● Your assignment: Look below and pull out each line with the word "espefica".

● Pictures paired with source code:
/---

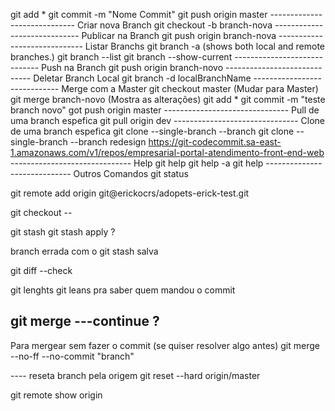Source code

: git add *
git commit -m "Nome Commit"
git push origin master
 ----------------------------- Criar nova Branch
git checkout -b branch-nova
 ----------------------------- Publicar na Branch
git push origin branch-nova
 ----------------------------- Listar Branchs
git branch -a (shows both local and remote branches.)
git branch --list
git branch --show-current
 ----------------------------- Push na Branch
git push origin branch-novo
 ----------------------------- Deletar Branch Local
git branch -d localBranchName
 ----------------------------- Merge com a Master
git checkout master (Mudar para Master)
git merge branch-novo (Mostra as alterações)
git add *
git commit -m "teste branch novo"
got push origin master
------------------------------- Pull de uma branch espefica
git pull origin dev
------------------------------- Clone de uma branch espefica
git clone --single-branch --branch <branchname> <remote-repo>
git clone --single-branch --branch redesign https://git-codecommit.sa-east-1.amazonaws.com/v1/repos/empresarial-portal-atendimento-front-end-web
 ------------------------------ Help
git help
git help -a
git help <command>
 ----------------------------- Outros Comandos
git status

git remote add origin git@erickocrs/adopets-erick-test.git


git checkout --

git stash
git stash apply ?

branch errada com o git stash salva

git diff --check

git lenghts git leans pra saber quem mandou o commit

git merge ---continue ?
--------------------------------------

Para mergear sem fazer o commit (se quiser resolver algo antes)
git merge --no-ff --no-commit "branch"

---- reseta branch pela origem
git reset --hard origin/master



git remote show origin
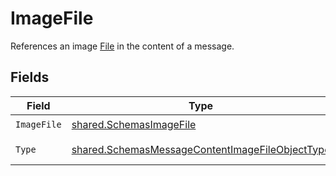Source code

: # ImageFile

References an image [File](/docs/api-reference/files) in the content of a message.


## Fields

| Field                                                                                                              | Type                                                                                                               | Required                                                                                                           | Description                                                                                                        |
| ------------------------------------------------------------------------------------------------------------------ | ------------------------------------------------------------------------------------------------------------------ | ------------------------------------------------------------------------------------------------------------------ | ------------------------------------------------------------------------------------------------------------------ |
| `ImageFile`                                                                                                        | [shared.SchemasImageFile](../../models/shared/schemasimagefile.md)                                                 | :heavy_check_mark:                                                                                                 | N/A                                                                                                                |
| `Type`                                                                                                             | [shared.SchemasMessageContentImageFileObjectType](../../models/shared/schemasmessagecontentimagefileobjecttype.md) | :heavy_check_mark:                                                                                                 | Always `image_file`.                                                                                               |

\---

● Task output:
------------------------------- Pull de uma branch espefica
------------------------------- Clone de uma branch espefica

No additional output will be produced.